Levelling the Learning Paying Field

Whenever it comes time to assign a textbook for a course, I get the jitters. It's the price tag that always gets to me! And if it gets to me, then surely it must result in gasps of disbelief from the students (and parents) who are affected by my choices.

Often, I can (and do) make sure that the one text I assign can be used for two back-to-back courses. Hopefully, that helps a bit.

However, the cost of textbooks can still be a sizeable burden. Then, when students go to re-sell their texts the following year, they discover that those pesky publishing houses have churned out new editions! Guess what that does to the re-sale value of last year's purchase?

Playing fields (or paying fields in this case) would be level if the world were flat. Right? Right! Ideally, flat and at a height of zero. Zero dollars! That's exactly what Flat World Knowledge is all about.

If you haven't come across this company, here's what it offers: textbooks that are free, online, to students. That's refreshing!

What does this really mean? Well, it means that certain peer-reviewed texts that are published by Flat World Knowledge (FWK) are indeed free (online). If a student wants to download all or part of the book in pdf format they can do so, for very reasonable price.

Want the full book, soft-bound? No problem - they print on demand. (If you really want to, you can get your friendly campus book-store to stock copies.)

There's lots more - take a look at their site. For example, they use an Open Commons agreement, so authors retain copyright of their original material. In addition, other instructors can "customize" an existing book (by deleting chapters or even adding new material) to suit their specific needs.

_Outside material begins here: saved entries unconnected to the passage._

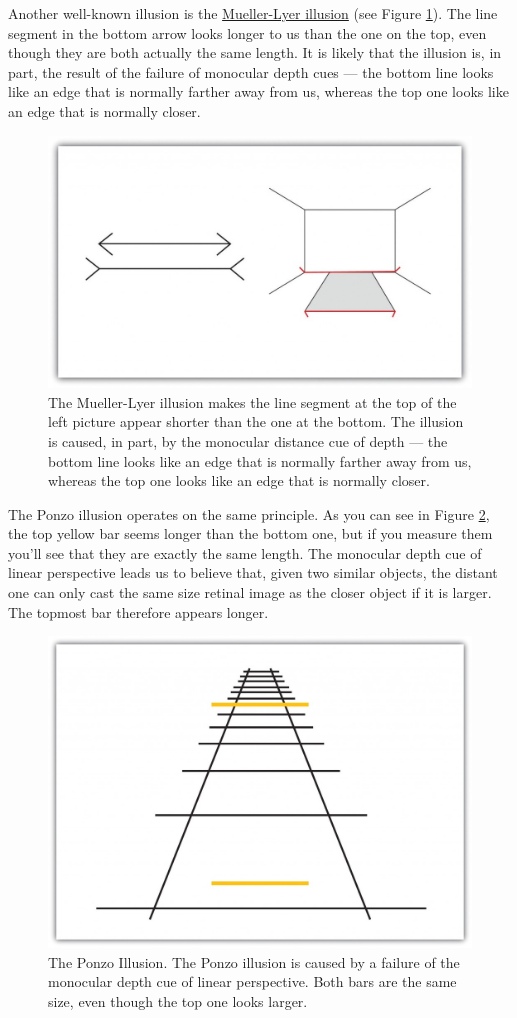 \documentclass[
]{krantz}
\begin{document}
Another well-known illusion is the \protect\hyperlink{mueller-lyer-illusion}{Mueller-Lyer illusion} (see Figure \ref{fig:muellerlyer}). The line segment in the bottom arrow looks longer to us than the one on the top, even though they are both actually the same length. It is likely that the illusion is, in part, the result of the failure of monocular depth cues --- the bottom line looks like an edge that is normally farther away from us, whereas the top one looks like an edge that is normally closer.

\begin{figure}

{\centering \includegraphics[width=0.6\linewidth]{images/ch2/fig5} 

}

\caption{The Mueller-Lyer illusion makes the line segment at the top of the left picture appear shorter than the one at the bottom. The illusion is caused, in part, by the monocular distance cue of depth — the bottom line looks like an edge that is normally farther away from us, whereas the top one looks like an edge that is normally closer.}\label{fig:muellerlyer}
\end{figure}

The Ponzo illusion operates on the same principle. As you can see in Figure \ref{fig:ponzoillusion}, the top yellow bar seems longer than the bottom one, but if you measure them you'll see that they are exactly the same length. The monocular depth cue of linear perspective leads us to believe that, given two similar objects, the distant one can only cast the same size retinal image as the closer object if it is larger. The topmost bar therefore appears longer.

\begin{figure}

{\centering \includegraphics[width=0.6\linewidth]{images/ch2/fig7} 

}

\caption{The Ponzo Illusion. The Ponzo illusion is caused by a failure of the monocular depth cue of linear perspective. Both bars are the same size, even though the top one looks larger.}\label{fig:ponzoillusion}
\end{figure}
\end{document}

Authors get a royalty that is a fixed percentage of all sales of everything. That includes downloaded pdf files, printed copies of the book, e-books, and all of the teaching/learning "extras" that we've come to expect with textbooks.

It's the "extras" that generate a cash-flow for FWK themselves.

So, what's the catch? Basically there isn't one, except that right now there are only 43 "Business & Economics" texts available from FWK. However, their authors include some well-known names, and I'll bet there are more on the way.

As of today, there are no econometrics or "economic statistics" texts in the FWK catalogue, but for all I know there may be some in the planning or writing stages. I guess I should ask them.

If you've had any experience using FWK books in your courses, either as an instructor, or as a student, I'd love to hear about it.